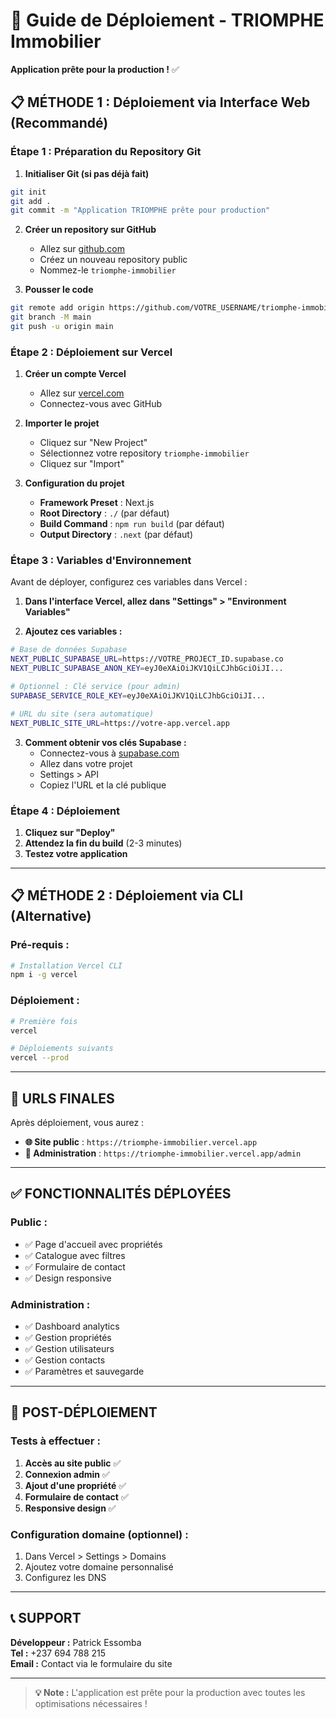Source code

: # 🚀 Guide de Déploiement - TRIOMPHE Immobilier

**Application prête pour la production !** ✅

## 📋 **MÉTHODE 1 : Déploiement via Interface Web (Recommandé)**

### **Étape 1 : Préparation du Repository Git**

1. **Initialiser Git (si pas déjà fait)**
```bash
git init
git add .
git commit -m "Application TRIOMPHE prête pour production"
```

2. **Créer un repository sur GitHub**
   - Allez sur [github.com](https://github.com)
   - Créez un nouveau repository public
   - Nommez-le `triomphe-immobilier`

3. **Pousser le code**
```bash
git remote add origin https://github.com/VOTRE_USERNAME/triomphe-immobilier.git
git branch -M main
git push -u origin main
```

### **Étape 2 : Déploiement sur Vercel**

1. **Créer un compte Vercel**
   - Allez sur [vercel.com](https://vercel.com)
   - Connectez-vous avec GitHub

2. **Importer le projet**
   - Cliquez sur "New Project"
   - Sélectionnez votre repository `triomphe-immobilier`
   - Cliquez sur "Import"

3. **Configuration du projet**
   - **Framework Preset** : Next.js
   - **Root Directory** : `./` (par défaut)
   - **Build Command** : `npm run build` (par défaut)
   - **Output Directory** : `.next` (par défaut)

### **Étape 3 : Variables d'Environnement**

Avant de déployer, configurez ces variables dans Vercel :

1. **Dans l'interface Vercel, allez dans "Settings" > "Environment Variables"**

2. **Ajoutez ces variables :**

```bash
# Base de données Supabase
NEXT_PUBLIC_SUPABASE_URL=https://VOTRE_PROJECT_ID.supabase.co
NEXT_PUBLIC_SUPABASE_ANON_KEY=eyJ0eXAiOiJKV1QiLCJhbGciOiJI...

# Optionnel : Clé service (pour admin)
SUPABASE_SERVICE_ROLE_KEY=eyJ0eXAiOiJKV1QiLCJhbGciOiJI...

# URL du site (sera automatique)
NEXT_PUBLIC_SITE_URL=https://votre-app.vercel.app
```

3. **Comment obtenir vos clés Supabase :**
   - Connectez-vous à [supabase.com](https://supabase.com)
   - Allez dans votre projet
   - Settings > API
   - Copiez l'URL et la clé publique

### **Étape 4 : Déploiement**

1. **Cliquez sur "Deploy"**
2. **Attendez la fin du build** (2-3 minutes)
3. **Testez votre application**

---

## 📋 **MÉTHODE 2 : Déploiement via CLI (Alternative)**

### **Pré-requis :**
```bash
# Installation Vercel CLI
npm i -g vercel
```

### **Déploiement :**
```bash
# Première fois
vercel

# Déploiements suivants
vercel --prod
```

---

## 🎯 **URLS FINALES**

Après déploiement, vous aurez :

- **🌐 Site public** : `https://triomphe-immobilier.vercel.app`
- **👤 Administration** : `https://triomphe-immobilier.vercel.app/admin`

---

## ✅ **FONCTIONNALITÉS DÉPLOYÉES**

### **Public :**
- ✅ Page d'accueil avec propriétés
- ✅ Catalogue avec filtres
- ✅ Formulaire de contact
- ✅ Design responsive

### **Administration :**
- ✅ Dashboard analytics
- ✅ Gestion propriétés
- ✅ Gestion utilisateurs
- ✅ Gestion contacts
- ✅ Paramètres et sauvegarde

---

## 🔧 **POST-DÉPLOIEMENT**

### **Tests à effectuer :**
1. **Accès au site public** ✅
2. **Connexion admin** ✅
3. **Ajout d'une propriété** ✅
4. **Formulaire de contact** ✅
5. **Responsive design** ✅

### **Configuration domaine (optionnel) :**
1. Dans Vercel > Settings > Domains
2. Ajoutez votre domaine personnalisé
3. Configurez les DNS

---

## 📞 **SUPPORT**

**Développeur :** Patrick Essomba  
**Tel :** +237 694 788 215  
**Email :** Contact via le formulaire du site

---

> **💡 Note :** L'application est prête pour la production avec toutes les optimisations nécessaires !
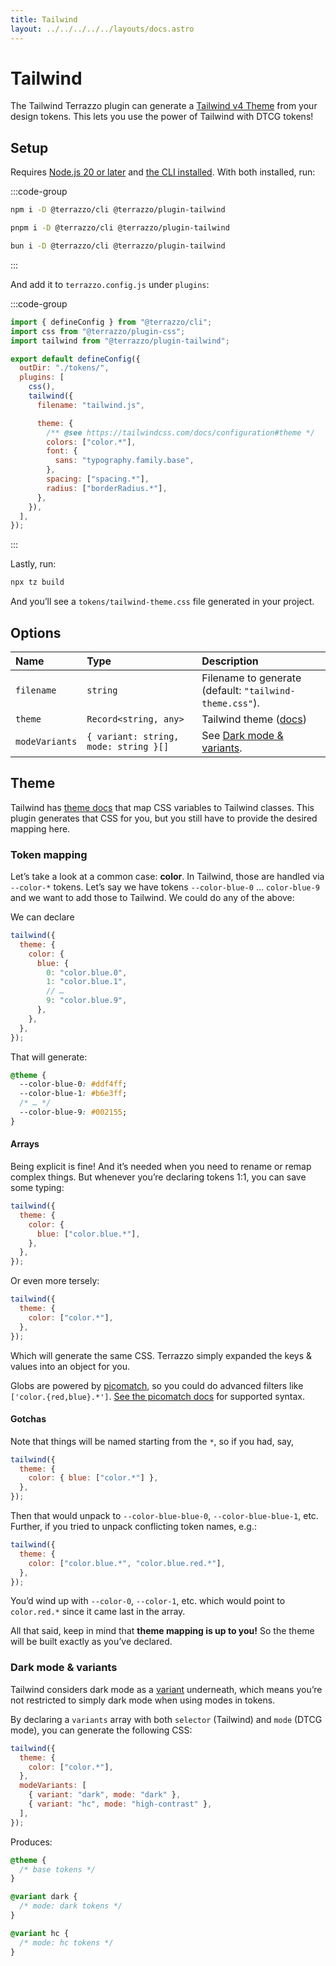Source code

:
 ```yaml
---
title: Tailwind
layout: ../../../../../layouts/docs.astro
---
```


# Tailwind

The Tailwind Terrazzo plugin can generate a [Tailwind v4 Theme](https://tailwindcss.com/docs/theme#theme) from your design tokens. This lets you use the power of Tailwind with DTCG tokens!

## Setup

Requires [Node.js 20 or later](https://nodejs.org) and [the CLI installed](/docs/cli). With both installed, run:

:::code-group

```sh [npm]
npm i -D @terrazzo/cli @terrazzo/plugin-tailwind
```

```sh [pnpm]
pnpm i -D @terrazzo/cli @terrazzo/plugin-tailwind
```

```sh [bun]
bun i -D @terrazzo/cli @terrazzo/plugin-tailwind
```

:::

And add it to `terrazzo.config.js` under `plugins`:

:::code-group

```js [terrazzo.config.js]
import { defineConfig } from "@terrazzo/cli";
import css from "@terrazzo/plugin-css";
import tailwind from "@terrazzo/plugin-tailwind";

export default defineConfig({
  outDir: "./tokens/",
  plugins: [
    css(),
    tailwind({
      filename: "tailwind.js",

      theme: {
        /** @see https://tailwindcss.com/docs/configuration#theme */
        colors: ["color.*"],
        font: {
          sans: "typography.family.base",
        },
        spacing: ["spacing.*"],
        radius: ["borderRadius.*"],
      },
    }),
  ],
});
```

:::

Lastly, run:

```sh
npx tz build
```

And you’ll see a `tokens/tailwind-theme.css` file generated in your project.

## Options

| Name           | Type                                  | Description                                             |
| :------------- | :------------------------------------ | :------------------------------------------------------ |
| `filename`     | `string`                              | Filename to generate (default: `"tailwind-theme.css"`). |
| `theme`        | `Record<string, any>`                 | Tailwind theme ([docs](#theme))                         |
| `modeVariants` | `{ variant: string, mode: string }[]` | See [Dark mode & variants](#dark-mode-&-variants).      |

## Theme

Tailwind has [theme docs](https://tailwindcss.com/docs/theme) that map CSS variables to Tailwind classes. This plugin generates that CSS for you, but you still have to provide the desired mapping here.

### Token mapping

Let’s take a look at a common case: **color**. In Tailwind, those are handled via `--color-*` tokens. Let’s say we have tokens `--color-blue-0` … `color-blue-9` and we want to add those to Tailwind. We could do any of the above:

We can declare

```js
tailwind({
  theme: {
    color: {
      blue: {
        0: "color.blue.0",
        1: "color.blue.1",
        // …
        9: "color.blue.9",
      },
    },
  },
});
```

That will generate:

```css
@theme {
  --color-blue-0: #ddf4ff;
  --color-blue-1: #b6e3ff;
  /* … */
  --color-blue-9: #002155;
}
```

#### Arrays

Being explicit is fine! And it’s needed when you need to rename or remap complex things. But whenever you’re declaring tokens 1:1, you can save some typing:

```js
tailwind({
  theme: {
    color: {
      blue: ["color.blue.*"],
    },
  },
});
```

Or even more tersely:

```js
tailwind({
  theme: {
    color: ["color.*"],
  },
});
```

Which will generate the same CSS. Terrazzo simply expanded the keys & values into an object for you.

Globs are powered by [picomatch](https://www.npmjs.com/package/picomatch), so you could do advanced filters like `['color.{red,blue}.*']`. [See the picomatch docs](https://www.npmjs.com/package/picomatch) for supported syntax.

#### Gotchas

Note that things will be named starting from the `*`, so if you had, say,

```js
tailwind({
  theme: {
    color: { blue: ["color.*"] },
  },
});
```

Then that would unpack to `--color-blue-blue-0`, `--color-blue-blue-1`, etc. Further, if you tried to unpack conflicting token names, e.g.:

```js
tailwind({
  theme: {
    color: ["color.blue.*", "color.blue.red.*"],
  },
});
```

You’d wind up with `--color-0`, `--color-1`, etc. which would point to `color.red.*` since it came last in the array.

All that said, keep in mind that **theme mapping is up to you!** So the theme will be built exactly as you’ve declared.

### Dark mode & variants

Tailwind considers dark mode as a [variant](https://tailwindcss.com/docs/functions-and-directives#variant-directive) underneath, which means you’re not restricted to simply dark mode when using modes in tokens.

By declaring a `variants` array with both `selector` (Tailwind) and `mode` (DTCG mode), you can generate the following CSS:

```js
tailwind({
  theme: {
    color: ["color.*"],
  },
  modeVariants: [
    { variant: "dark", mode: "dark" },
    { variant: "hc", mode: "high-contrast" },
  ],
});
```

Produces:

```css
@theme {
  /* base tokens */
}

@variant dark {
  /* mode: dark tokens */
}

@variant hc {
  /* mode: hc tokens */
}
```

* * *

• _Problem_: Every line from the start of the material through the line holding "- Allez sur [github.com](https://github.com)" must be returned exactly, and the pictures must not.

• _Task solution_:
Source code

: # 🚀 Guide de Déploiement - TRIOMPHE Immobilier

**Application prête pour la production !** ✅

## 📋 **MÉTHODE 1 : Déploiement via Interface Web (Recommandé)**

### **Étape 1 : Préparation du Repository Git**

1. **Initialiser Git (si pas déjà fait)**
```bash
git init
git add .
git commit -m "Application TRIOMPHE prête pour production"
```

2. **Créer un repository sur GitHub**
   - Allez sur [github.com](https://github.com)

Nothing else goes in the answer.